Jane Louise Barkman (born September 20, 1951), also known by her married name Jane Brown, is an American former swimmer, two-time Olympic champion, and former world record-holder.

== Competitive swimming career ==
Barkman's earliest coaches include Bob Fitzgerald who mentored her when she was six-years-old, Bill Taylor, who worked with her from ages seven-eleven.
Barkman started more competitive age group swimming at Philadelphia's Vesper Boat Club under Hall of Fame swimming coach Mary Freeman Kelly.

== 1967 AAU championships ==
Swimming for the Vesper Club in late March 1967, she set a record of 5:21.7 in the 500-yard freestyle at the Middle Atlantic AAU Swimming Championships, also winning the 100-yard freestyle, and the 400-yard freestyle relay and had previously set a AAU District record in the 100-yard breaststroke of 1:12.0 in 1965 and a 200 I.M meet record in 1966.

==68 Olympic medalist==
Preparing for the 1968 Summer Olympics in Mexico City, Jane trained four hours a day Monday-Friday, and three hours on Saturday, as well as doing pully weights at home. She attended the Olympic trials at Los Angeles Stadium seeded first in her event. She was disappointed to finish fourth in the 100-meter freestyle, but still qualified for the event, and the relays. She also qualified in the trials for the 200-meter freestyle, though it was not one of her better events.

==='68 Olympic gold and bronze medals===
In the finals, she won a gold medal as a member of the winning U.S. team in the women's 4×100-meter freestyle relay, together with teammates Linda Gustavson, Sue Pedersen, and Jan Henne.
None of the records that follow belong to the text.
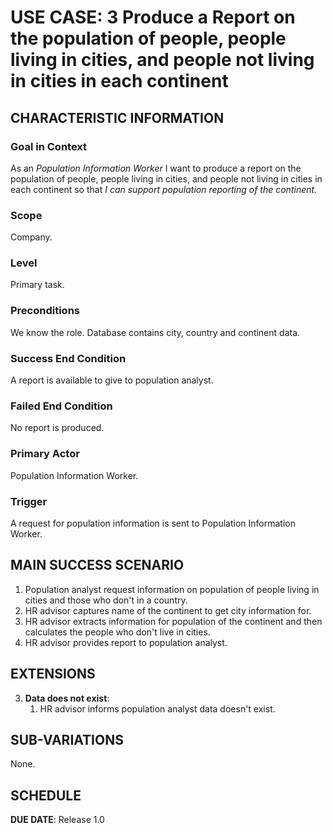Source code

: # USE CASE: 3 Produce a Report on the population of people, people living in cities, and people not living in cities in each continent
## CHARACTERISTIC INFORMATION

### Goal in Context

As an *Population Information Worker* I want to produce a report on the population of people, people living in cities, and people not living in cities in each continent so that *I can support population reporting of the continent.*

### Scope

Company.

### Level

Primary task.

### Preconditions

We know the role.  Database contains  city, country and continent data.

### Success End Condition

A report is available to give to population analyst.

### Failed End Condition

No report is produced.

### Primary Actor

Population Information Worker.

### Trigger

A request for population information is sent to Population Information Worker.

## MAIN SUCCESS SCENARIO
1. Population analyst request information on population of people living in cities and those who don't in a country.
2. HR advisor captures name of the continent to get city information for.
3. HR advisor extracts  information for population of the continent and then calculates the people who don't live in cities.
4. HR advisor provides report to population analyst.

## EXTENSIONS

3. **Data does not exist**:
    1. HR advisor informs population analyst data doesn't exist.

## SUB-VARIATIONS

None.

## SCHEDULE

**DUE DATE**: Release 1.0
She and her relay teammates set a new Olympic record of 4:02.5 in the event final. Individually, she also received a bronze medal for her third-place performance in the women's 200-meter freestyle. Barkman finished behind Debbie Meyer, and Jan Henne, completing an American sweep of the event.

==Attending Salem College==
She attended Salem College, in Winston-Salem, South Carolina, beginning in 1969, but swam with the team from 1970 to 1974, taking off to train for the 1972 Olympics, and training as well for a period with the Wake Forest men's team in the Fall of 1970. She continued to train with Head Coach George Breen at Vesper Boat Club.

==72 Olympic medalist==
At the 1972 Summer Olympics in Munich, she was also part of the U.S. team that won the gold medal in the women's 4×100-meter freestyle relay, including Sandy Neilson, Jenny Kemp and Shirley Babashoff. Neilson, Kemp, Barkman and Babashoff set a new world record of 3:55.19 in the final, narrowly edging the East German team. Barkman served as a Tri-Captain of the 1972 team and was a Torchbearer carrying the torch en route to the 1996 Atlanta Olympic Games.

==Coaching==
Barkman was formerly the coach of the Princeton Tigers women's swimming and diving team at Princeton University. She is the mother of two sons and a daughter. She now resides in a small town in Pennsylvania and is a kindergarten and first grade teacher.